Exercise prompt
The answer must consist of every line in the records below that contains the string "zhuanlan".

Given data
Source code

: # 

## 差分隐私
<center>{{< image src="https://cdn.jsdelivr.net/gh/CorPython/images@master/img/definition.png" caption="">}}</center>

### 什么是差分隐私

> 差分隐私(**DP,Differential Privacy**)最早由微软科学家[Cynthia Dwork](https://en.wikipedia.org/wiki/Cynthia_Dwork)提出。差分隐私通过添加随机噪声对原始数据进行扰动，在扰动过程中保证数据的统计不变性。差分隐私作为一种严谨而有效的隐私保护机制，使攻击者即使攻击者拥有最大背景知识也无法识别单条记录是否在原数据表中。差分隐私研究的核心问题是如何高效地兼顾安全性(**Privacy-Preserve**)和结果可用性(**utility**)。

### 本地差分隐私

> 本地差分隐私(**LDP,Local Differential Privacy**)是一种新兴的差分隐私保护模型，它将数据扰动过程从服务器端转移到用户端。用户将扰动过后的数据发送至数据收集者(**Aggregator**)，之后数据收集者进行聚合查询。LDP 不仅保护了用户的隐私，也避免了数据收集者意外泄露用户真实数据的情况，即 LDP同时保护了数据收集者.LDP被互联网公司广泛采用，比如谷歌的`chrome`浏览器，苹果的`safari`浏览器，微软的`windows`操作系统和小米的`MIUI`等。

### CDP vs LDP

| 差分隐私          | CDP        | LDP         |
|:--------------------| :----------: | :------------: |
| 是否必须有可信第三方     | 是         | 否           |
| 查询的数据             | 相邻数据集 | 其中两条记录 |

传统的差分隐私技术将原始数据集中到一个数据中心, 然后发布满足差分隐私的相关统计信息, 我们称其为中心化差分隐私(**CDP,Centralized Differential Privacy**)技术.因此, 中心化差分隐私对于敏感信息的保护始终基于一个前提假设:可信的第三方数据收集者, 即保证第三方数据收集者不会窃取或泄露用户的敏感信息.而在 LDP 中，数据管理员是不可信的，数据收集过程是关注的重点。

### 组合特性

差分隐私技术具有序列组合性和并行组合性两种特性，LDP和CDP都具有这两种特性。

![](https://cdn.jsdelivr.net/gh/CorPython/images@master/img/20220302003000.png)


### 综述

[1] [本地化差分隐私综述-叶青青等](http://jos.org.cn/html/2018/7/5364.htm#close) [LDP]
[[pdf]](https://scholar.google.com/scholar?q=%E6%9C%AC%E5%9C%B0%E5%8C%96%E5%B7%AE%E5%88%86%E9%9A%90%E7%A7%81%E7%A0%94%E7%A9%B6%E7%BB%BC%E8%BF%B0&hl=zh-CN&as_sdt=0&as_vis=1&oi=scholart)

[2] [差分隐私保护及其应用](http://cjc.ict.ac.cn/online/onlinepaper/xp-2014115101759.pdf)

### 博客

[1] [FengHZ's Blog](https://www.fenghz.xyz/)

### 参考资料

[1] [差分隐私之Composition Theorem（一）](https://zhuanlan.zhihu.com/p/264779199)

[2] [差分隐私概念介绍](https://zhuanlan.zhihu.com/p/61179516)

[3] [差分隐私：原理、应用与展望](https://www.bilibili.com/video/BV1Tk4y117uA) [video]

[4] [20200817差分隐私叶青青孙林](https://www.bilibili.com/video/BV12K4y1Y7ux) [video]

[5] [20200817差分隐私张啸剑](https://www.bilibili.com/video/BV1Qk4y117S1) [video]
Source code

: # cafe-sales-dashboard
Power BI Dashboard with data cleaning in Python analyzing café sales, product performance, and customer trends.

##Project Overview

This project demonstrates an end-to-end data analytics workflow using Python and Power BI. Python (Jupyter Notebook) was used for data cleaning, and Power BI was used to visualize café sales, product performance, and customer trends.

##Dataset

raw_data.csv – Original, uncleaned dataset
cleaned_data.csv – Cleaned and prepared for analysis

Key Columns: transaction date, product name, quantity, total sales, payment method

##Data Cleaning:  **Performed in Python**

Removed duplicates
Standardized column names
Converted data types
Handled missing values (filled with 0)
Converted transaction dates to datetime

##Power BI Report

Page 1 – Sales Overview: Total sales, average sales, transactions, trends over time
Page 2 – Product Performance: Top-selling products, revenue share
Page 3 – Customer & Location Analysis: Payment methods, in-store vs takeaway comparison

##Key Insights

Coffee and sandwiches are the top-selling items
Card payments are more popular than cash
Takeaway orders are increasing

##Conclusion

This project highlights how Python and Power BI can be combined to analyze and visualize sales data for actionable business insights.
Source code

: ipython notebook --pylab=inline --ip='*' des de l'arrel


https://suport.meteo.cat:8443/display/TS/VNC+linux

---

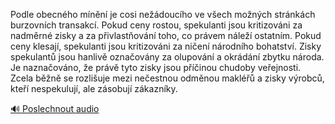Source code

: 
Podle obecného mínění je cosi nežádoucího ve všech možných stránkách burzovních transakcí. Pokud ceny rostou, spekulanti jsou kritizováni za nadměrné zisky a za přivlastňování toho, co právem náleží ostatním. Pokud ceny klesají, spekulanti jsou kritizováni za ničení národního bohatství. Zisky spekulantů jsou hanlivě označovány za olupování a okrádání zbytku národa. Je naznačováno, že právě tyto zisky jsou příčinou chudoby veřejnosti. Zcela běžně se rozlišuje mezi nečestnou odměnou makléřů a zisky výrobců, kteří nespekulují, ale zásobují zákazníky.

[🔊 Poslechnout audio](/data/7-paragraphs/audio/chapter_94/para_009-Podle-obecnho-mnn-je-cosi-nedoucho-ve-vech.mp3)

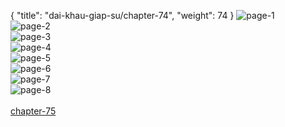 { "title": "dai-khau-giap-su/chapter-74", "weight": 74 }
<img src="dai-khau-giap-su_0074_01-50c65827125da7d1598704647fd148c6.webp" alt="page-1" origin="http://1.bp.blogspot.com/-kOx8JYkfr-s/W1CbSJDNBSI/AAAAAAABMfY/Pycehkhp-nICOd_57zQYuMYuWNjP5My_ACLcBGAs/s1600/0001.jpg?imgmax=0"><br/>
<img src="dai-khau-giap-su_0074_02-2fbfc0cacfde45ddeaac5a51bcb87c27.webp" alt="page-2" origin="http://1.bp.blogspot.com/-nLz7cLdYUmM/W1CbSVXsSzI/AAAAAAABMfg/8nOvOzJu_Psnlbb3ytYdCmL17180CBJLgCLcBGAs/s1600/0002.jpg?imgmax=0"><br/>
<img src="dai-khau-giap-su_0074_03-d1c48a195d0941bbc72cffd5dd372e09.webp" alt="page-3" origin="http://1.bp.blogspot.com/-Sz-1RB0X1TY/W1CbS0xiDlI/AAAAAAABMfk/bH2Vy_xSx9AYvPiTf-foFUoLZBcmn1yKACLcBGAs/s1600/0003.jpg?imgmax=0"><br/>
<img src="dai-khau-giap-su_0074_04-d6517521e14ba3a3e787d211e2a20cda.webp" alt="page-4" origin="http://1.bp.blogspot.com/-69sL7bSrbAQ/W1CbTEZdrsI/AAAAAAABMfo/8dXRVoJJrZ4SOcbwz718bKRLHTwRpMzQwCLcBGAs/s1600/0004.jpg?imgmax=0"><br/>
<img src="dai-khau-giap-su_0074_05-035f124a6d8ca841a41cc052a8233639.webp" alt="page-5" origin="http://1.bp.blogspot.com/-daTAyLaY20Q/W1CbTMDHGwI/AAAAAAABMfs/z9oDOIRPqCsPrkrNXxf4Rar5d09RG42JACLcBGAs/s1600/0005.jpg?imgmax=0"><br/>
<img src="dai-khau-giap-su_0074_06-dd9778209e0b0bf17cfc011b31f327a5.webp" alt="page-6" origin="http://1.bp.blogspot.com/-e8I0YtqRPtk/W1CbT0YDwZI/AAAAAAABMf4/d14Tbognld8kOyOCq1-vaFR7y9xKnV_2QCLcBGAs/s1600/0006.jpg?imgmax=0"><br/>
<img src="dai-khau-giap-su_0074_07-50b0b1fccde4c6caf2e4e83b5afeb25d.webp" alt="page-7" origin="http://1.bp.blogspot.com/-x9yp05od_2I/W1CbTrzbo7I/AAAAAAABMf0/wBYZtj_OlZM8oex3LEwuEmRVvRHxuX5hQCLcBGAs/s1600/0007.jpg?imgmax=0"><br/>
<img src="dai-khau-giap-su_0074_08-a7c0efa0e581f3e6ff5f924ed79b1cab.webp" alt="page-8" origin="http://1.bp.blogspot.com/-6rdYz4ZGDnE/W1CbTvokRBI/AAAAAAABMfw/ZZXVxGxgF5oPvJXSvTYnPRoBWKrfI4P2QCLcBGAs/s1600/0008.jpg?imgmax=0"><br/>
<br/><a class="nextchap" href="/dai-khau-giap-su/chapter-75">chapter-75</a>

==

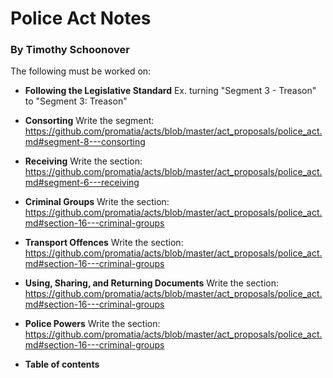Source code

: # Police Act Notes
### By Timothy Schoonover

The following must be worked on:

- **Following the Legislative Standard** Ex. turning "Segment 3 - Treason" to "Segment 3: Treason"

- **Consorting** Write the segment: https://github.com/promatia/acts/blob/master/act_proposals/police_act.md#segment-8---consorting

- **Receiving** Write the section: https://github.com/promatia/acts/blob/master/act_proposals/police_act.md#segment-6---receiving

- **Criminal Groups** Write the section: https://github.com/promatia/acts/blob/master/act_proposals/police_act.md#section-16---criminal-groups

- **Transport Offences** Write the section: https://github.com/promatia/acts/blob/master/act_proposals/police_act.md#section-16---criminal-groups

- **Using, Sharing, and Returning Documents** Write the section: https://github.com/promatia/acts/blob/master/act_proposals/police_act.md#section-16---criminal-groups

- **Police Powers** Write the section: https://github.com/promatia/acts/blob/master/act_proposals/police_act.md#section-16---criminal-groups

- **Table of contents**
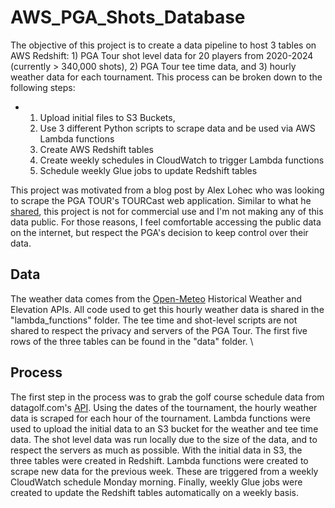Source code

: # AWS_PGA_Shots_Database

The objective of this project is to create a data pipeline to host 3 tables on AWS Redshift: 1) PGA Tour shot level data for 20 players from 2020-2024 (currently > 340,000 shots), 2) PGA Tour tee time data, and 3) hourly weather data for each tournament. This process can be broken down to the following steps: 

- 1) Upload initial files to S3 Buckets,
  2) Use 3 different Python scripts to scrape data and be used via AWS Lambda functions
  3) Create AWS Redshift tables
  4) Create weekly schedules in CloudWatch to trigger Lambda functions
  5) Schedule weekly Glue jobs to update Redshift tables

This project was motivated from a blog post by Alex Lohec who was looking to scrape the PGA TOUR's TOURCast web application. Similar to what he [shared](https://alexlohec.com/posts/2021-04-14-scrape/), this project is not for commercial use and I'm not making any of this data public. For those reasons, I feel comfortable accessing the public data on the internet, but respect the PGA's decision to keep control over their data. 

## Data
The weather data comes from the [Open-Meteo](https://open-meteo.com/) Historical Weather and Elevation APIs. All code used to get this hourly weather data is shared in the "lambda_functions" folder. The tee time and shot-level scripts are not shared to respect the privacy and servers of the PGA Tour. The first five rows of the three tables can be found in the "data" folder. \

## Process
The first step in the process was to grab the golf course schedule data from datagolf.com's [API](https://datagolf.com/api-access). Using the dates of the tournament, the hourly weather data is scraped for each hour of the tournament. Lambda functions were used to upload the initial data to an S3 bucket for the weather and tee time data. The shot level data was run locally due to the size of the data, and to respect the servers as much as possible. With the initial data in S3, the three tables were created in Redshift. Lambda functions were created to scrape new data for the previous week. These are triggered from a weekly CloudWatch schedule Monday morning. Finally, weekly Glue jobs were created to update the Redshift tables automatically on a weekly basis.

Task response
[1] [差分隐私之Composition Theorem（一）](https://zhuanlan.zhihu.com/p/264779199)
[2] [差分隐私概念介绍](https://zhuanlan.zhihu.com/p/61179516)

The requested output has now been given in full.